§ **Instructions for the task**: Reproduce the listing in full, pictures excluded.

§ **The input**:
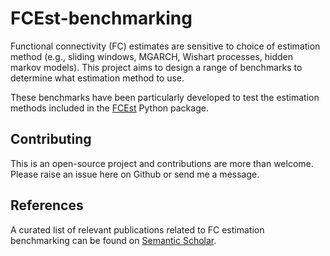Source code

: # FCEst-benchmarking

Functional connectivity (FC) estimates are sensitive to choice of estimation method (e.g., sliding windows, MGARCH, Wishart processes, hidden markov models).
This project aims to design a range of benchmarks to determine what estimation method to use.

These benchmarks have been particularly developed to test the estimation methods included in the [FCEst](https://github.com/OnnoKampman/FCEst) Python package.

## Contributing

This is an open-source project and contributions are more than welcome.
Please raise an issue here on Github or send me a message.

## References

A curated list of relevant publications related to FC estimation benchmarking can be found on [Semantic Scholar](https://www.semanticscholar.org/shared/library/folder/101603).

§ **Problem solution**:
Source code

: # FCEst-benchmarking

Functional connectivity (FC) estimates are sensitive to choice of estimation method (e.g., sliding windows, MGARCH, Wishart processes, hidden markov models).
This project aims to design a range of benchmarks to determine what estimation method to use.

These benchmarks have been particularly developed to test the estimation methods included in the [FCEst](https://github.com/OnnoKampman/FCEst) Python package.

## Contributing

This is an open-source project and contributions are more than welcome.
Please raise an issue here on Github or send me a message.

## References

A curated list of relevant publications related to FC estimation benchmarking can be found on [Semantic Scholar](https://www.semanticscholar.org/shared/library/folder/101603).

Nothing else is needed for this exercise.